A device for detecting a face, comprising:

An input unit, configured to input a picture, and divide the picture into an area to be scanned;

a processing unit, configured to configure a dual thread for each of the areas to be scanned, and control the first thread and the second thread to process the first process and the second process in parallel;

The first process includes steps a to e, and specifically includes:

e. calculating a read address of the classifier in the area to be scanned;

f. reading a value of a pixel in the to-be-scanned area according to a read address of the classifier;

g. analogy of the value of the read pixel point;

h. Select the next classifier based on the analogy result from the previous step;

e.

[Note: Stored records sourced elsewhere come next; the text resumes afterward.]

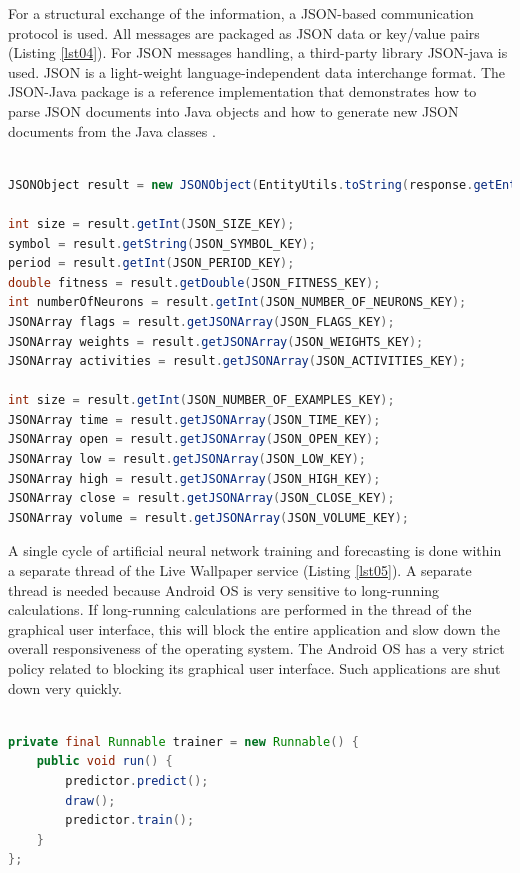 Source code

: \documentclass[a4paper,conference]{IEEEtran}
\begin{document}
For a structural exchange of the information, a JSON-based communication protocol is used. All messages are packaged as JSON data or key/value pairs (Listing \ref{lst04}). For JSON messages handling, a third-party library JSON-java is used. JSON is a light-weight language-independent data interchange format. The JSON-Java package is a reference implementation that demonstrates how to parse JSON documents into Java objects and how to generate new JSON documents from the Java classes \cite{Leary-01}.

\begin{lstlisting}[caption=JSON packaging, language=Java, basicstyle=\tiny, label=lst04]

JSONObject result = new JSONObject(EntityUtils.toString(response.getEntity(), "UTF-8"));

int size = result.getInt(JSON_SIZE_KEY);
symbol = result.getString(JSON_SYMBOL_KEY);
period = result.getInt(JSON_PERIOD_KEY);
double fitness = result.getDouble(JSON_FITNESS_KEY);
int numberOfNeurons = result.getInt(JSON_NUMBER_OF_NEURONS_KEY);
JSONArray flags = result.getJSONArray(JSON_FLAGS_KEY);
JSONArray weights = result.getJSONArray(JSON_WEIGHTS_KEY);
JSONArray activities = result.getJSONArray(JSON_ACTIVITIES_KEY);

int size = result.getInt(JSON_NUMBER_OF_EXAMPLES_KEY);
JSONArray time = result.getJSONArray(JSON_TIME_KEY);
JSONArray open = result.getJSONArray(JSON_OPEN_KEY);
JSONArray low = result.getJSONArray(JSON_LOW_KEY);
JSONArray high = result.getJSONArray(JSON_HIGH_KEY);
JSONArray close = result.getJSONArray(JSON_CLOSE_KEY);
JSONArray volume = result.getJSONArray(JSON_VOLUME_KEY);

\end{lstlisting}

A single cycle of artificial neural network training and forecasting is done within a separate thread of the Live Wallpaper service (Listing \ref{lst05}). A separate thread is needed because Android OS is very sensitive to long-running calculations. If long-running calculations are performed in the thread of the graphical user interface, this will block the entire application and slow down the overall responsiveness of the operating system. The Android OS has a very strict policy related to blocking its graphical user interface. Such applications are shut down very quickly.

\begin{lstlisting}[caption=Calculations in separate thread, language=Java, basicstyle=\tiny, label=lst05]

private final Runnable trainer = new Runnable() {
    public void run() {
        predictor.predict();
        draw();
        predictor.train();
    }
};

\end{lstlisting}
\end{document}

Repeat step a, the number of repetitions is determined by the height of the tree structure of the classifier;

The second process includes the operation steps f to k, and specifically includes:

f. reading the analog score in the lookup table according to the analogy result of the first process;

g. accumulating the analog scores read in the previous step to obtain a score of the area to be scanned;

h. comparing the score in the area to be scanned with a preset threshold;

i. If the comparison result of the step h is negative, indicating that the area to be scanned has no face, scanning the next area to be scanned;

j. If the comparison result of the step h is positive, jump back to repeating step a;

k. After the number of repetitions is completed, if the final comparison result is positive, the face information is output, wherein the face information includes coordinates, size, and score values.
The apparatus according to claim 6, wherein the controlling the first thread and the second thread to process the first process and the second process in parallel comprises: when the first thread processes the first process, At the same time, the second thread processes the second process of the previous time.
The apparatus according to claim 6, wherein said input picture comprises:

Compressing the entire picture;

The compressed pictures are all buffered into the on-chip random access memory RAM of the field programmable gate array hardware FPGA.
The device according to claim 6, wherein the device further comprises:

a parameter fixing unit configured to configure and fix parameters of the classifier of the first M cycles of the first process, wherein the M is a positive integer greater than zero.
The device according to claim 6, wherein the device further comprises:

a multi-engine configuration unit, configured to configure a multi-engine, each single-engine internally configured dual-threading, controlling the first thread and the second thread to process the first process and the second process in parallel, The multiple engines are configured to scan a plurality of regions to be scanned in parallel;

a control module configuration unit, configured to configure a control module, the control module is configured to track an operation status of each of the single engines, and record a status of each of the areas to be scanned, and allocate each of the Single engine work.
A terminal device comprising a memory and a processor, the memory storing executable program instructions, wherein the processor calls executable program instructions stored in the memory to perform any of claims 1 to 5. A method of face detection as described.